Angelina intim

Eine aktuelle Jolie-Biographie könnte für ordentlich Zündstoff im Hause Brangelina sorgen. Autor Andrew Morton, der bereits Lady-Diana-Fans mit einem Enthüllungsbuch über die britische Prinzessin erschütterte, lässt dabei an Hollywoods Traumfrau kein gutes Haar.
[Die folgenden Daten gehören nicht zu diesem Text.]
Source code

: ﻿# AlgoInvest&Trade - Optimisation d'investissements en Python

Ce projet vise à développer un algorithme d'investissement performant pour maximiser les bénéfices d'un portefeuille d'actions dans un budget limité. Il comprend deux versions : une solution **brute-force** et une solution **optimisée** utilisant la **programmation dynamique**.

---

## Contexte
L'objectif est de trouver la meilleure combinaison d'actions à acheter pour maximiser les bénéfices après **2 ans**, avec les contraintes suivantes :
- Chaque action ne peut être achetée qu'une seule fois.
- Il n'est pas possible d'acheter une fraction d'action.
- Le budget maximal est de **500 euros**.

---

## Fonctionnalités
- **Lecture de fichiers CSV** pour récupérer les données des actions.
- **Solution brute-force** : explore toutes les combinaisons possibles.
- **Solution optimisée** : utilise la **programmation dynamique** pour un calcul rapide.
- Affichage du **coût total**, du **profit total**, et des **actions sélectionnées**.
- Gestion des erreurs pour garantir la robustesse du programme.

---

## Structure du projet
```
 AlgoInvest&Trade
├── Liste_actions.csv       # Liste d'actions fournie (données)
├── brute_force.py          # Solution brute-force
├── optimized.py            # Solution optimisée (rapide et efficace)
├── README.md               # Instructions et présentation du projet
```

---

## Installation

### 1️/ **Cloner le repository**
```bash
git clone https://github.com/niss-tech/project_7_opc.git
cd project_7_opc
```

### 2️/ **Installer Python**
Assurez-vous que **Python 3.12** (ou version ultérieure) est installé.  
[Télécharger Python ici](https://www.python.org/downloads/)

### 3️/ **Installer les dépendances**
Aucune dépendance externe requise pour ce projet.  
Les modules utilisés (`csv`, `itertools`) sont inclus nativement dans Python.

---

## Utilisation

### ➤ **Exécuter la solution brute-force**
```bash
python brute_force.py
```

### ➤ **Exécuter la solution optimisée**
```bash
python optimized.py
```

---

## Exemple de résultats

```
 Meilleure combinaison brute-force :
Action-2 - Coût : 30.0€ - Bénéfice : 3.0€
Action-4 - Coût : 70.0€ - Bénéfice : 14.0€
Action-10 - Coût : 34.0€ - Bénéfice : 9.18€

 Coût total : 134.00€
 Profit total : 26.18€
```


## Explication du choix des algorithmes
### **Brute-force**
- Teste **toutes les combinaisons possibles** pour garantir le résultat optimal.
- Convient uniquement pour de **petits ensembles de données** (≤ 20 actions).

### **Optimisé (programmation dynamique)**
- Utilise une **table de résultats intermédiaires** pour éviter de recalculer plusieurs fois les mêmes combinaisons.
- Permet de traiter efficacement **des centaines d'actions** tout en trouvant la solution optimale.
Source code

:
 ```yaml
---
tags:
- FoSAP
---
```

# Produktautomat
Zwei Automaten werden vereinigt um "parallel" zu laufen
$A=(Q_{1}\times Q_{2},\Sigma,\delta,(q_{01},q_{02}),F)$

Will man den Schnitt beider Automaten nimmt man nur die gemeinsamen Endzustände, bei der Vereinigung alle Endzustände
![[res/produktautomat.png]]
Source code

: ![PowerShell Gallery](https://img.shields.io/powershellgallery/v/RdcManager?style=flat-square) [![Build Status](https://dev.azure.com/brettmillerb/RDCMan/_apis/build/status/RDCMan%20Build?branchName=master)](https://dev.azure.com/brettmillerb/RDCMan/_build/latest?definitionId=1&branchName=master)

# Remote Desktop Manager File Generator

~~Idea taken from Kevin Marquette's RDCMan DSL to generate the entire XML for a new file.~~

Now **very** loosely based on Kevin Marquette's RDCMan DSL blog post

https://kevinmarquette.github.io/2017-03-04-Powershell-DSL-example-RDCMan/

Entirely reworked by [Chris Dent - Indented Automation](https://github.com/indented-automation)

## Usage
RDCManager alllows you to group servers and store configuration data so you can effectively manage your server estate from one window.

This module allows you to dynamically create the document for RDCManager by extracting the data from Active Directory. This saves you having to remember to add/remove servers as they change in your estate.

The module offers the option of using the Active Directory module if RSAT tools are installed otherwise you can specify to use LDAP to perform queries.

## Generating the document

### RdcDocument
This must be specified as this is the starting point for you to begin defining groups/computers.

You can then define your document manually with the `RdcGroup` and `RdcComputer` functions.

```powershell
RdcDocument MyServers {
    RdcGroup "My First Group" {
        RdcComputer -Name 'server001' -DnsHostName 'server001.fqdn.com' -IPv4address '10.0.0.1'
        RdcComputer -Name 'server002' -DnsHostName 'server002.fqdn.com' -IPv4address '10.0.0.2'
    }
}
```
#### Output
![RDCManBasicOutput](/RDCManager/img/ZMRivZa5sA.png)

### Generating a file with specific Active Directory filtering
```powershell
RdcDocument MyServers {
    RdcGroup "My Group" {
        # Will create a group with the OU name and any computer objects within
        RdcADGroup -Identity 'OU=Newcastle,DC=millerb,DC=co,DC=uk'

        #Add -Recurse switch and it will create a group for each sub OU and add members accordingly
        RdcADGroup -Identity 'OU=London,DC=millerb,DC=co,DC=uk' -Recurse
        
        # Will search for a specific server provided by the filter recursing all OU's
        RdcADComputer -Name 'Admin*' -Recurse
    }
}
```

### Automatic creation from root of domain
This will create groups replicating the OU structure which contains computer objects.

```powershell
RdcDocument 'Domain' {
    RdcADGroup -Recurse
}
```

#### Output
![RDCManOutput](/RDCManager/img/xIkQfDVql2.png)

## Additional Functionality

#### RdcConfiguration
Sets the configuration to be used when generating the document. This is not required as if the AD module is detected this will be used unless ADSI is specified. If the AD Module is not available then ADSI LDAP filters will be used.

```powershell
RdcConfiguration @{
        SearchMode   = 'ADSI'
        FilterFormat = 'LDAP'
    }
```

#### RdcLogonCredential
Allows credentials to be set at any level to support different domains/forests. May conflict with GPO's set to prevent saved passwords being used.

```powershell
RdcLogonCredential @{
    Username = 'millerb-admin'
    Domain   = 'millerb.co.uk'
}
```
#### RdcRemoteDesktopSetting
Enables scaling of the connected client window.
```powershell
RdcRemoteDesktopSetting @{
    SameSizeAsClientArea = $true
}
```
Sex, Drogen und rasende Eifersucht: In "Angelina: An Unauthorized Biography" geht der zweifelhafte Autor vor allem unter die Gürtellinie. Besonders Angelinas Affäre mit dem Rolling Stones Frontmann Mick Jagger hat es Morton angetan. "Eines Nachts nahm Angelina Mick Jagger mit in einen New Yorker Bondage Club - mit Folter-Kellern und Räumen, in denen sich die Gäste nicht nur mit Doktorspielen, sondern auch härteren Sachen vergnügten. Freundinnen erzählte Angelina, sie hätten sich alle auspeitschen lassen", heißt es in dem Buch. Da geraten ihre ebenfalls beschriebenen Promi-Affären mit Hollywood-Superstars wie Nicolas Cage, Russell Crowe, Ethan Hawke, John Cusack oder Leonardo DiCaprio fast zur Nebensache.

Auch ihre Drogenexperimente werden thematisiert. "Ich war von Heroin lange Zeit fasziniert, aber ich werde es nie wieder nehmen", zitiert Morton Skandal-Schauspielerin Angelina. Zumindest zu diesem Thema hatte sich die 35-Jährige schon mehrfach öffentlich geäußert.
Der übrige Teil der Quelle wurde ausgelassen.